*** Opening Recorded information ***

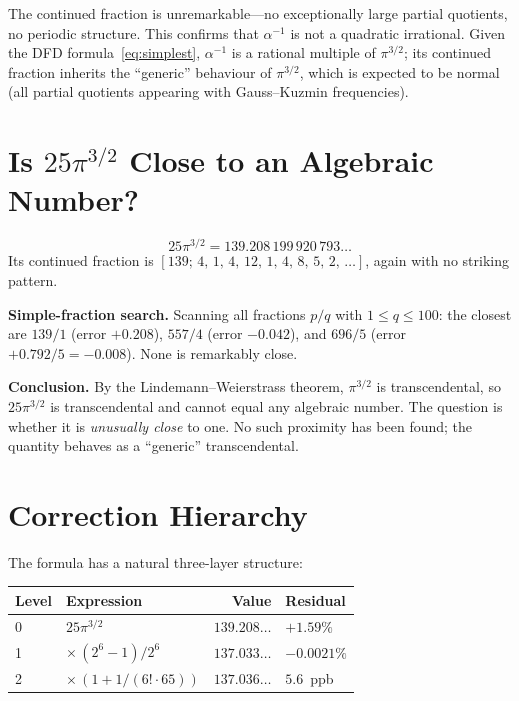 \documentclass[11pt]{article}
\begin{document}
\noindent
The continued fraction is unremarkable---no exceptionally large partial
quotients, no periodic structure.  This confirms that $\alpha^{-1}$ is not a
quadratic irrational.  Given the DFD formula~\eqref{eq:simplest}, $\alpha^{-1}$
is a rational multiple of $\pi^{3/2}$; its continued fraction inherits
the ``generic'' behaviour of $\pi^{3/2}$, which is expected to be normal
(all partial quotients appearing with Gauss--Kuzmin frequencies).

\section{Is $25\pi^{3/2}$ Close to an Algebraic Number?}
\label{sec:algebraic}

\[
25\pi^{3/2} = 139.208\,199\,920\,793\ldots
\]
Its continued fraction is $[139;\,4,\,1,\,4,\,12,\,1,\,4,\,8,\,5,\,2,\,\ldots]$,
again with no striking pattern.

\medskip\noindent
\textbf{Simple-fraction search.}
Scanning all fractions $p/q$ with $1\le q\le 100$:
the closest are $139/1$ (error $+0.208$), $557/4$ (error $-0.042$),
and $696/5$ (error $+0.792/5 = -0.008$).
None is remarkably close.

\medskip\noindent
\textbf{Conclusion.}
By the Lindemann--Weierstrass theorem, $\pi^{3/2}$ is transcendental,
so $25\pi^{3/2}$ is transcendental and cannot equal any algebraic number.
The question is whether it is \emph{unusually close} to one.  No such
proximity has been found; the quantity behaves as a ``generic'' transcendental.

\section{Correction Hierarchy}
\label{sec:hierarchy}

The formula has a natural three-layer structure:

\begin{center}
\begin{tabular}{llrl}
\toprule
\textbf{Level} & \textbf{Expression} & \textbf{Value} & \textbf{Residual} \\
\midrule
0 & $25\pi^{3/2}$                    & $139.208\ldots$ & $+1.59\%$ \\
1 & $\times\,(2^6-1)/2^6$            & $137.033\ldots$ & $-0.0021\%$ \\
2 & $\times\,(1+1/(6!\cdot 65))$     & $137.036\ldots$ & $5.6$~ppb \\
\bottomrule
\end{tabular}
\end{center}
\end{document}
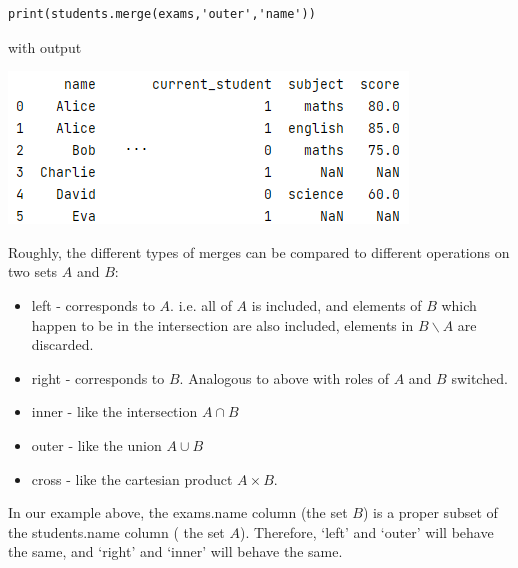 \documentclass[8pt]{extarticle}
\begin{document}
\begin{multicols}{4}
\begin{lstlisting}[style=Python]
print(students.merge(exams,'outer','name'))
\end{lstlisting}

with output
\begin{center}
\includegraphics[scale = 0.5]{images/outer_merge.png}
\end{center}

Roughly, the different types of merges can be compared to different operations on two sets $A$ and $B$:

\begin{itemize}
    \item left - corresponds to $A$. i.e. all of $A$ is included, and elements of $B$ which happen to be in the intersection are also included, elements in $B \backslash A$ are discarded.
    \item right - corresponds to $B$. Analogous to above with roles of $A$ and $B$ switched.
    \item inner - like the intersection $A \cap B$
    \item outer - like the union $A \cup B$
    \item cross - like the cartesian product $A \times B$.
\end{itemize}
In our example above, the exams.name column (the set $B$) is a proper subset of the students.name column ( the set $A$). Therefore, `left' and `outer' will behave the same, and `right' and `inner' will behave the same.

\end{multicols}
\newpage
\thispagestyle{empty} 
\end{document}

*** Closing Recorded information ***

Exercise requirements
Scan the records above and show every line in which the word "with" occurs.

Written response
(all partial quotients appearing with Gauss--Kuzmin frequencies).
again with no striking pattern.
Scanning all fractions $p/q$ with $1\le q\le 100$:
with output
    \item right - corresponds to $B$. Analogous to above with roles of $A$ and $B$ switched.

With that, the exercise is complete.